C’est un vrai enjeu, et c’est ce qui nous différencie des vins tranquilles en Bourgogne. Nous sommes à Beaune (ndlr, interview réalisée au siège de l’Upecb), je vous mets au défi de trouver dans l’heure un millésime 2020 sur un Marsannay par exemple. Or, en ce moment, les crémants de Bourgogne proposent d’excellents millésimés, des 2018, 2019, 2020… Ça me rassure, les opérateurs ont su constituer des réserves. C’est une façon d’absorber les éventuels coups durs et de proposer d’autres profils de vins.

De manière générale, comment se porte le crémant de Bourgogne à l’aube de ses 50 ans ?

Nous avons vraiment le vent en poupe, avec un export dynamique et un marché français relativement stable. Au niveau mondial, les vins effervescents sont sur des dynamiques de croissance, parce que les occasions de consommation changent, ils ne sont plus seulement associés à des vins de fête. La Bourgogne tourne à 23 millions de bouteilles produites, mais elle profite aussi de la force du mot « crémant », partagé par 9 appellations sur plus de 100 millions de bouteilles. 

Le produit est mieux perçu.

L’image et la notoriété n’ont plus rien à voir. L’AOC est née le 17 octobre 1975 et a mis une trentaine d’années à avoir des volumes satisfaisants. Quand on arrive dans les années 2000-2010, on commence à voir les volumes arriver, mais il n’y a pas d’image ou alors, celle-ci est surannée, collée à l’histoire peu flatteuse du « roteux » des anciens. Il existe toujours un décalage entre le moment où une profession définit les règles de production, et le moment où le distributeur, et in fine le consommateur, les comprend et en assimile toutes les subtilités. Je suis provoc en demandant quelle est l’AOC bourguignonne la plus restrictive dans ses conditions de production ? On aurait tendance à dire les grands crus. C’est le crémant de Bourgogne, le seul à obliger la vendange à la main, à avoir des centres de pressurage agréés. 

Nos paradigmes franco-français sont-ils en train de changer ?

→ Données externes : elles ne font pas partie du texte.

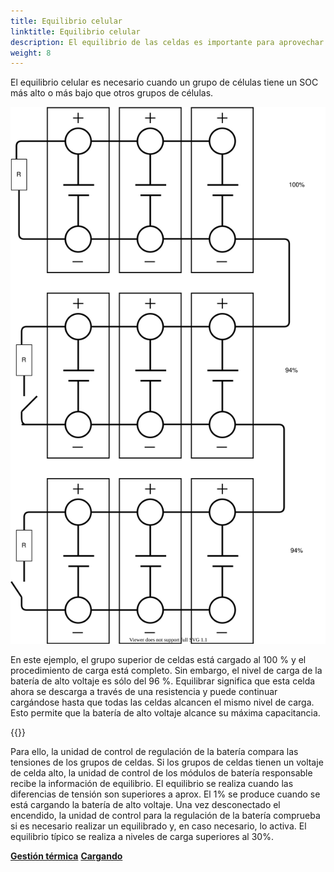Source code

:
```yaml
---
title: Equilibrio celular
linktitle: Equilibrio celular
description: El equilibrio de las celdas es importante para aprovechar al máximo la batería.
weight: 8
---
```

<!-- markdownlint-disable MD033 -->
El equilibrio celular es necesario cuando un grupo de células tiene un SOC más alto o más bajo que otros grupos de células.

<img src="cellbalancing.drawio.svg" class="img-fluid">

En este ejemplo, el grupo superior de celdas está cargado al 100 % y el procedimiento de carga está completo.
Sin embargo, el nivel de carga de la batería de alto voltaje es sólo del 96 %. Equilibrar significa que esta celda ahora se descarga a través de una resistencia y puede continuar cargándose hasta que todas las celdas alcancen el mismo nivel de carga. Esto permite que la batería de alto voltaje alcance su máxima capacitancia.

{{<evkxdisplayaddarticle />}}

Para ello, la unidad de control de regulación de la batería compara las tensiones de los grupos de celdas. Si los grupos de celdas tienen un voltaje de celda alto, la unidad de control de los módulos de batería responsable recibe la información de equilibrio. El equilibrio se realiza cuando las diferencias de tensión son superiores a aprox. El 1% se produce cuando se está cargando la batería de alto voltaje. Una vez desconectado el encendido, la unidad de control para la regulación de la batería comprueba si es necesario realizar un equilibrado y, en caso necesario, lo activa. El equilibrio típico se realiza a niveles de carga superiores al 30%.

<div class="mt-3 mb-3">
     <a href="../thermalmanagement/" class="text-decoration-none text-black"><strong><i class="bi-arrow-left"></i> Gestión térmica</strong></a>
     <a href="../charging/" class="text-decoration-none text-black float-end"><strong>Cargando <i class="bi-arrow-right"></i></strong ></a>
</div>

Oui, avant, il y avait clairement le champagne et les autres. Or sur le marché français, la tendance se porte sur deux produits effervescents : les crémants au pluriel, dont celui de Bourgogne, et le prosecco. Ce dernier n’a aucun équivalent au monde puisqu’on estime sa production annuelle à environ 750 millions de bouteilles.

Et côté producteurs ?

Le crémant n’est plus l’antagoniste des climats de Bourgogne, bien au contraire. Je prends l’exemple des marques Eminent et Grand Eminent créées par l’Upecb. Le nombre d’entreprises adhérentes est insuffisant et le premier niveau n’a pas été une révolution puisqu’il correspondait déjà à une cuvée spéciale d’un domaine. En revanche, les Grands Eminents ont permis, je pense, de débloquer psychologiquement la Bourgogne qui hésitait à se poser la question : peut-on produire de grands vins effervescents ? 

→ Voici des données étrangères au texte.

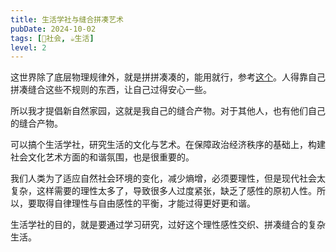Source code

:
 ```yaml
---
title: 生活学社与缝合拼凑艺术
pubDate: 2024-10-02
tags: [👫社会, ☕️生活]
level: 2
---
```


这世界除了底层物理规律外，就是拼拼凑凑的，能用就行，参考[这个]。人得靠自己拼凑缝合这些不规则的东西，让自己过得安心一些。

所以我才提倡新自然家园，这就是我自己的缝合产物。对于其他人，也有他们自己的缝合产物。

可以搞个生活学社，研究生活的文化与艺术。在保障政治经济秩序的基础上，构建社会文化艺术方面的和谐氛围，也是很重要的。

我们人类为了适应自然社会环境的变化，减少熵增，必须要理性，但是现代社会太复杂，这样需要的理性太多了，导致很多人过度紧张，缺乏了感性的原初人性。所以，要取得自律理性与自由感性的平衡，才能过得更好更和谐。

生活学社的目的，就是要通过学习研究，过好这个理性感性交织、拼凑缝合的复杂生活。

[这个]: https://www.zhihu.com/question/316289262/answer/3671741280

Le crémant ne connait donc pas la crise ?

Historiquement, les vins effervescents ont souvent joué le rôle d’amortisseurs de crise. Ces vins sont tous rentrés dans une double logique de structure pyramidale, que l’on connait bien en Bourgogne, et de notion géographique qui fait de plus en plus sens. Cela rompt avec la logique de la bulle depuis deux siècles, car la Champagne avait su développer une méthode d’assemblage qui a gagné la planète. 

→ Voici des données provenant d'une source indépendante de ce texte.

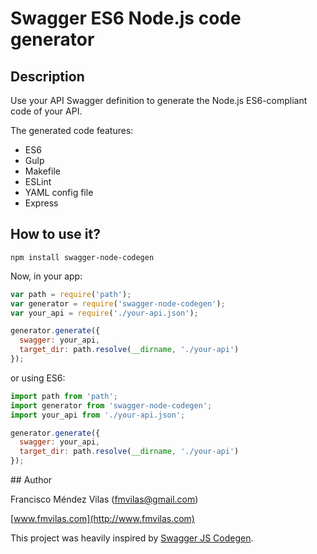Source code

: # Swagger ES6 Node.js code generator

## Description

Use your API Swagger definition to generate the Node.js ES6-compliant code of your API.

The generated code features:

* ES6
* Gulp
* Makefile
* ESLint
* YAML config file
* Express

## How to use it?

```npm install swagger-node-codegen```

Now, in your app:

```js
var path = require('path');
var generator = require('swagger-node-codegen');
var your_api = require('./your-api.json');

generator.generate({
  swagger: your_api,
  target_dir: path.resolve(__dirname, './your-api')
});
```

or using ES6:

```js
import path from 'path';
import generator from 'swagger-node-codegen';
import your_api from './your-api.json';

generator.generate({
  swagger: your_api,
  target_dir: path.resolve(__dirname, './your-api')
});
```

## Author

Francisco Méndez Vilas ([fmvilas@gmail.com](mailto:fmvilas@gmail.com))

[www.fmvilas.com](http://www.fmvilas.com)

This project was heavily inspired by [Swagger JS Codegen](https://github.com/wcandillon/swagger-js-codegen).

À combien se vend un crémant de Bourgogne ?

En vente directe domaine, le prix moyen est 11,60 euros. Notre « élastique prix » est en train de grandir. Les cuvées de premier prix commencent à 7 euros en grande distribution, et nous avons de plus en plus de cuvées premium qui passent facilement la barre des 20 euros.

© BIVB/Images et Associés

Sur les 3 500 producteurs de vin en Bourgogne, combien font du crémant ?

Entre 1 500 et 1 600 viticulteurs produisent du raisin dédié au crémant de Bourgogne. Mais on compte à peine 140 élaborateurs agréés, c’est-à-dire des opérateurs qui ont la pleine maîtrise de la bulle.

Ce nombre d’élaborateurs peut-il encore progresser ?

Non, pour la bonne et simple raison que produire de la bulle suppose deux choses : un bon compte en banque, parce que la production coûte cher et que l’on immobilise de l’actif ; et une maîtrise technique de toute une phase d’élaboration, sur des chaînes de matériel très particulières.

Les domaines font-ils de plus en plus le choix d’intégrer le crémant à leur gamme ?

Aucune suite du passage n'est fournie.